Nah, i don’t care where it happens. I just want it to be faster and easier to setup and using Geometry Nodes looks like a much easier and faster solution. Thanks.
Following that discussion we had on the other thread, I created this node group that allows you to mix 10 different textures for a single material using the object info “random” output as source for the mix.
You just need to remember to connect the textures and tell the node group how many textures you are mixing. The node group is in the material applied to the Suzanne head.
I hope you find it useful somehow. @piranha4D, I invite you to see if the solution is elegant enough.
I want to pile up some leaf debris in the corners. I downloaded some autumn leaves from 3dsky but once again I need a way to randomize which image texture gets used on each leaf.
Just a stupid question, Why can’t you use the random factor in the shader editor just to randomize the textures? Is it necessary to create different materials?
For a Shader, a pixel is the most primitive element, for Geometry, a vertex is. So, for a Shader, per-pixel, you can infer a coordinate-value on the 4-vertex plane through interpolation (sample per-pixel)… In GN, when distributing points on a 4-vertex plane, you just have the one face (sample per-face).
So, in GN, to increase your sampling space, you either need to fist distribute points, then delete (since each new point is now its own sample), or alternatively subdivide the face (to make more faces to sample).

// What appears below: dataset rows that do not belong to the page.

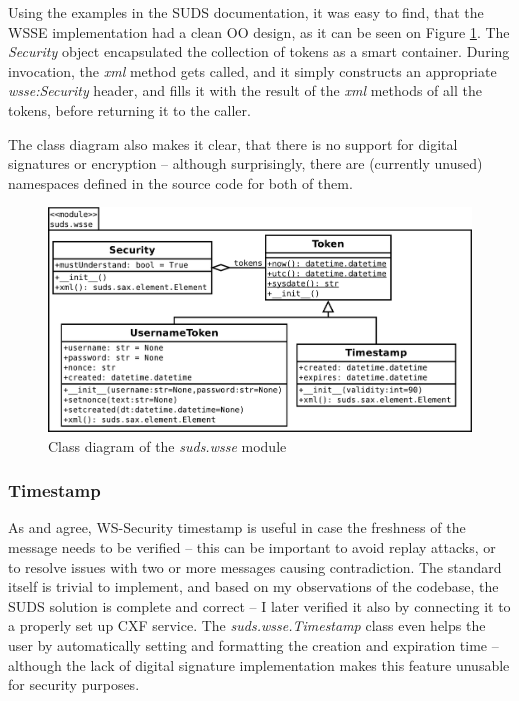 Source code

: Using the examples in the SUDS documentation, it was easy to find, that the WSSE implementation had a clean OO design, as it can be seen on Figure \ref{fig:clsdSudsWsse}. The \emph{Security} object encapsulated the collection of tokens as a smart container. During invocation, the \emph{xml} method gets called, and it simply constructs an appropriate \emph{wsse:Security} header, and fills it with the result of the \emph{xml} methods of all the tokens, before returning it to the caller.

The class diagram also makes it clear, that there is no support for digital signatures or encryption -- although surprisingly, there are (currently unused) namespaces defined in the source code for both of them.

\begin{figure}[htbp]
 \centering
 \includegraphics[width=12cm]{images/clsdSudsWsse.pdf}
 \caption{Class diagram of the \emph{suds.wsse} module}
 \label{fig:clsdSudsWsse}
\end{figure}

\subsubsection{Timestamp}

As \cite{ibm-timestamp} and \cite{msdn-wss} agree, WS\hyp{}Security timestamp is useful in case the freshness of the message needs to be verified -- this can be important to avoid replay attacks, or to resolve issues with two or more messages causing contradiction. The standard itself is trivial to implement, and based on my observations of the codebase, the SUDS solution is complete and correct -- I later verified it also by connecting it to a properly set up CXF service. The \emph{suds.wsse.Timestamp} class even helps the user by automatically setting and formatting the creation and expiration time -- although the lack of digital signature implementation makes this feature unusable for security purposes.


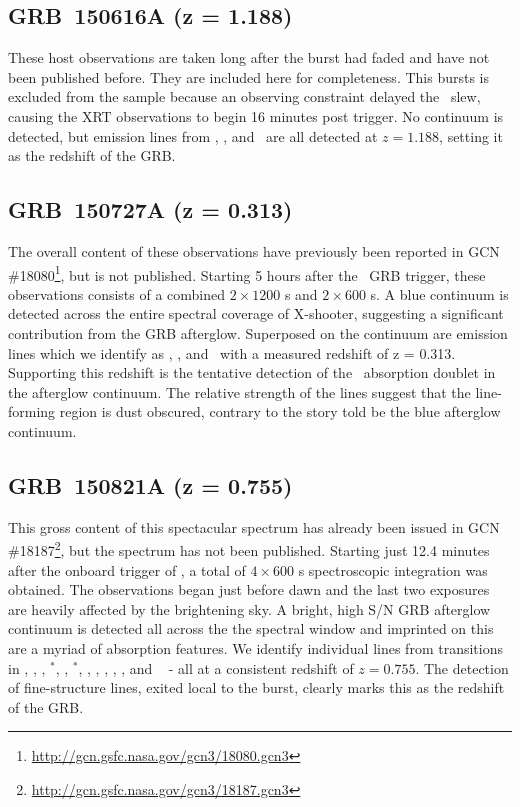 \documentclass{aa}    %
\begin{document}
\subsection{GRB~150616A (z = 1.188)}	

These host observations are taken long after the burst had faded  and have not
been published before. They are included here for completeness. This bursts is
excluded from the sample because an observing constraint delayed the
\swift~slew, causing the XRT observations to begin 16 minutes post trigger. No
continuum is detected, but emission lines from \oii, \oiii, and \ha~are all
detected at $z = 1.188$, setting it as the redshift of the GRB.

\subsection{GRB~150727A (z = 0.313)}	

The overall content of these observations have previously been reported in GCN
\#18080\footnote{\url{http://gcn.gsfc.nasa.gov/gcn3/18080.gcn3}}, but is not
published. Starting 5 hours after the \swift~GRB trigger, these observations
consists of a combined $2 \times 1200$ s and $2 \times 600$ s. A blue continuum
is detected across the entire spectral coverage of X-shooter, suggesting a
significant contribution from the GRB afterglow. Superposed on the continuum are
emission lines which we identify as \hb, \oiii, and \ha~with a measured 
redshift of z = 0.313. Supporting this redshift is the tentative detection of
the \mgii~absorption doublet in the afterglow continuum. The relative strength
of the lines suggest that the line-forming region is dust obscured, contrary to
the story told be the blue afterglow continuum.

\subsection{GRB~150821A (z = 0.755)}	

This gross content of this spectacular spectrum has already been issued in GCN
\#18187\footnote{\url{http://gcn.gsfc.nasa.gov/gcn3/18187.gcn3}}, but the
spectrum has not been published. Starting just 12.4 minutes after the onboard
trigger of \swift, a total of $4 \times 600$ s spectroscopic integration was
obtained. The observations began just before dawn and the last two exposures are
heavily affected by the brightening sky. A bright, high S/N GRB afterglow
continuum is detected all across the the spectral window and imprinted on this
are a myriad of absorption features. We identify individual lines from
transitions in \aliii, \crii, \znii, \NIii$^*$, \feii, \feii$^*$, \scii, \mnii,
\mgii, \mgi, \TIii, and  \caii~ - all at a consistent redshift of $z = 0.755$.
The detection of fine-structure lines, exited local to the burst, clearly marks
this as the redshift of the GRB.
\end{document}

Yes, other programs have this issue of “sampling context” also. A new Sample UV Surface node has been introduced in 3.4 Alpha, but even that will require a points distribution method other than “Distribute Points on Face”.
Basically making a sequence of mix nodes and using ramps or math nodes to create a sequence of boolean values to control the mixes.
I don’t know how to explain better. Maybe this image could help. Here I have just 3 different textures, but that could be much more. A math node with greater than or less then could perfectly do the job, I think. I never tried.